How TF-Coder Works?
How does TF-Coder synthesize the answers to TensorFlow questions in StackOverflow at the ‘superhuman’ level? What are the technologies behind it?
Paper: TF-Coder: Program Synthesis for Tensor Manipulations
Code: TF-Coder Github
In recent years, bounds have been exceeded in many areas including computer vision, audio processing, NLP (natural language processing), and robotics with deep learning. Of course, one of the major factors is frameworks such as TensorFlow, PyTorch, which allow us to easily build, use and train complex neural networks. But learning them is a separate challenge, because it differs slightly from the usual programming paradigm.
For example, the description of the command tf.where
, Return the elements where condition is True (multiplexing x and y).
, if/else in the normal programming paradigm is used this way in TensorFlow. Because tf.where
also supports tf.tensor
which is one of the building blocks of TensorFlow.
Many deep learning models use unique algorithms such as different Tensor manipulations, special loss functions, and the number of operations of the frameworks is very large. For example, TensorFlow has about 2000 operations, including alias, and 500 of them are Tensor manipulators. And it’s really hard to find the right one out of all this operation. In addition, the TF-Coder project was started by being thrilled by the number of questions asked for the operation name by giving many inputs/outputs in Stack OverFlow.
Well, let’s see what TF-Coder’s doing. The picture from the paper below is sufficiently descriptive.
TF-Coder can solve the problem when no description other than input and output is given, but it is poor in terms of performance. You will learn the reason for the loss of performance when I explain how it works in a moment.
Currently, TF-Coder solves problems involving 3-4 operations within less than 1 minute, but problems involving more than 6 operations cannot be solved in a reasonable time because they are much more complex. Also, TF-Coder cannot support complex, tensor and string data types.
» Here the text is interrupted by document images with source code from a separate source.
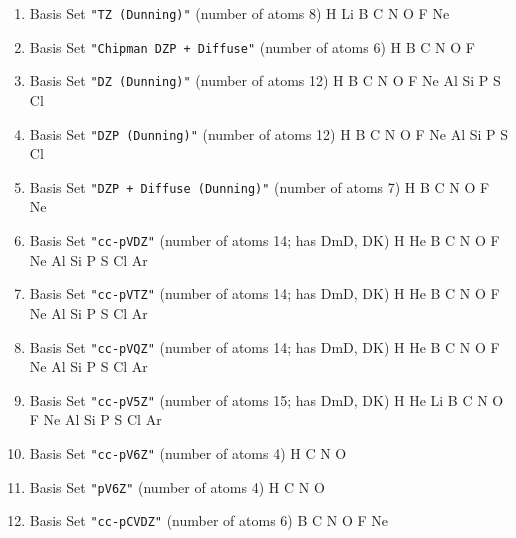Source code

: \begin{enumerate}
\item Basis Set \verb#"TZ (Dunning)"# (number of atoms 8)  \newline 
  H Li B C N O F Ne


\item Basis Set \verb#"Chipman DZP + Diffuse"# (number of atoms 6)  \newline 
  H B C N O F


\item Basis Set \verb#"DZ (Dunning)"# (number of atoms 12)  \newline 
  H B C N O F Ne Al Si P S Cl


\item Basis Set \verb#"DZP (Dunning)"# (number of atoms 12)  \newline 
  H B C N O F Ne Al Si P S Cl


\item Basis Set \verb#"DZP + Diffuse (Dunning)"# (number of atoms 7)  \newline 
  H B C N O F Ne


\item Basis Set \verb#"cc-pVDZ"# (number of atoms 14; has DmD, DK)  \newline 
  H He B C N O F Ne Al Si P S Cl Ar


\item Basis Set \verb#"cc-pVTZ"# (number of atoms 14; has DmD, DK)  \newline 
  H He B C N O F Ne Al Si P S Cl Ar


\item Basis Set \verb#"cc-pVQZ"# (number of atoms 14; has DmD, DK)  \newline 
  H He B C N O F Ne Al Si P S Cl Ar


\item Basis Set \verb#"cc-pV5Z"# (number of atoms 15; has DmD, DK)  \newline 
  H He Li B C N O F Ne Al Si P S Cl Ar


\item Basis Set \verb#"cc-pV6Z"# (number of atoms 4)  \newline 
  H C N O


\item Basis Set \verb#"pV6Z"# (number of atoms 4)  \newline 
  H C N O


\item Basis Set \verb#"cc-pCVDZ"# (number of atoms 6)  \newline 
  B C N O F Ne



\end{enumerate}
TF-Coder guarantees only that its solutions will work for the given input-output instance, but sometimes this solution can be very simple and cannot be generalized compared to the given input-output value, meaning that the check the solutions of TF-Coder to make sure it finds the behavior correctly.
How TF-Coder Works
TF-Coder is based on the search algorithm used in TRANSIT, called bottom-up enumerative search
. To make this algorithm a little smarter, two artificial intelligence models were created as a guide. One model is added to understand the connection between the given input and output, and the natural language model developed to understand the definition given. Also 2 stage filter was also used to reduce permutations. In the test created from questions in StackOverflow, TF-Coder solved 62 of 70 questions within 5 minutes, while the algorithm used in TRANSIT solved only 44.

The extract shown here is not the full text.